Well, to be honest, I see a bit of an issue. You say, "both my hands had every bone broken in both of them" and I'm not sure that's a believable statement to make. Your credibility is one of the more important factors you have going for you when you file a claim and if we embellish or overstate things we lose that and then our claim goes down.

 

If every bone in each hand were broken, you'd have almost certainly faced a medical discharge along with extensive treatment, probably surgery. You claim an extremely horrendous injury...do you have proof of that? If that happened there would be hospital service medical records. We could assume that had such a horrific injury happened to you that you would have suffered significant disability after service, as a civilian. We would assume that you would have records of treatments for those injuries since you were discharged.

 

If you didn't actually have "every bone broken in both" of your hands, you may have suffered some sort of short term injury that healed on its own? In most cases, if there aren't records it didn't happen.
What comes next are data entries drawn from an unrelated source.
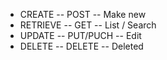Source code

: <ul>
<li>CREATE -- POST -- Make new</li>
<li>RETRIEVE -- GET -- List / Search</li>
<li>UPDATE -- PUT/PUCH -- Edit</li>
<li>DELETE -- DELETE -- Deleted</li>
</ul>
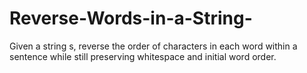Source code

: # Reverse-Words-in-a-String-

Given a string s, reverse the order of characters in each word within a sentence while still preserving whitespace and initial word order.
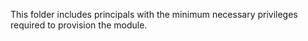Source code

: This folder includes principals with the minimum necessary privileges required to provision the module.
And...as we get older, arthritis shows up in our hands.

 

Finally...you tell me you served from 1969 - 1977 and that you were injured in 1979. If you were inconsistent with dates and embellished what actually happened and didn't produce reasonably confirming evidence of the alleged event, denial was and is inevitable. From what you tell me you don't have a well grounded claim and if you wish to pursue it, you have some work to do.